Janet Guthrie received a degree in physics from the University of Michigan back in 1960, and she started her career working as an aerospace engineer. She made it through the first round of eliminations for the Scientist-Astronaut program that was a precursor to Project Apollo. She was a pilot and a flight instructor. In the meantime, she was taking her Jaguar XK140 out to the race track to compete in Sports Car Club of America events, where she often did the repair work on her own machines. And somehow those aren’t even the coolest things Guthrie did, because she was the first woman to qualify and compete in both the Indianapolis 500 and the Daytona 500.
(Welcome to Today in History, the series where we dive into important historical events that have had a significant impact on the automotive or racing world. If you have something you’d like to see that falls on an upcoming weekend, let me know at eblackstock [at] jalopnik [dot] com.)
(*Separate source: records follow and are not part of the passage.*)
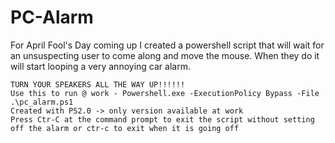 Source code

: # PC-Alarm
For April Fool's Day coming up I created a powershell script that will wait for an unsuspecting user to come along and move the mouse.  When they do it will start looping a very annoying car alarm.   


    TURN YOUR SPEAKERS ALL THE WAY UP!!!!!!
    Use this to run @ work - Powershell.exe -ExecutionPolicy Bypass -File .\pc_alarm.ps1
    Created with PS2.0 -> only version available at work
    Press Ctr-C at the command prompt to exit the script without setting off the alarm or ctr-c to exit when it is going off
I have to say that Guthrie is one of my personal heroes. I first learned about her through the Dinner with Racers podcast and was blown away by the stories she told and by how articulate and generous she was with her thoughts. I immediately bought her autobiography, Janet Guthrie: A Life at Full Throttle, and continued to be blown away by how eloquent her writing was. I still refer to that book when I describe racing scenes in my fiction stories. She’s one of the few drivers I’d love to meet, just purely from a fan’s perspective.
Guthrie was born on March 7, 1938 in Iowa, but her family moved to Miami, Florida soon after, where she developed a love for all things airplane. That led her to pursue a career as both a pilot and an engineer—both of which were highly unlikely careers for a woman of her era. It certainly primed her for some of the chaotic experiences she’d have on the race track years later.
But the big thing I want to talk about today is her Indy 500 runs. Yes, the NASCAR races in which she competed weren’t exactly welcoming a woman with open arms, but when Guthrie started pursuing Indianapolis, she came up against one hell of a rule: no women were allowed in the pit lane. That didn’t stop her from pursuing a stunning, if brief, career.
“It seems I was born adventurous and grew up insufficiently socialized,” Guthrie said back in 2017. And I’ll be damned if I don’t love her all the more for it.
I have plans for a more expansive Guthrie feature in the future, but I’ll end with this. Her sixth-place finish in a 1977 NASCAR race at Bristol is still tied for the best finish by a woman in the sport. Her ninth place in the 1978 Indy 500 was achieved despite a fractured wrist. Legendary racer A. J. Foyt got so sick of hearing people complain about Guthrie’s inability to race due to her gender that he lent her his car—objectively the quickest in the field—and proved she could damn well qualify for the Indy 500 if she wasn’t driving an insufficient car.
Guthrie built her own engines. She did her own bodywork. She’d haul her car to the track herself and sleep behind the wheel to save money. And she did it for 13 years before she got her big break in Indianapolis and NASCAR. But she denies that it was uncomfortable.
“It was doable,” Guthrie said to the Indianapolis Star with a shrug. “If your desire is strong enough, anything is doable.”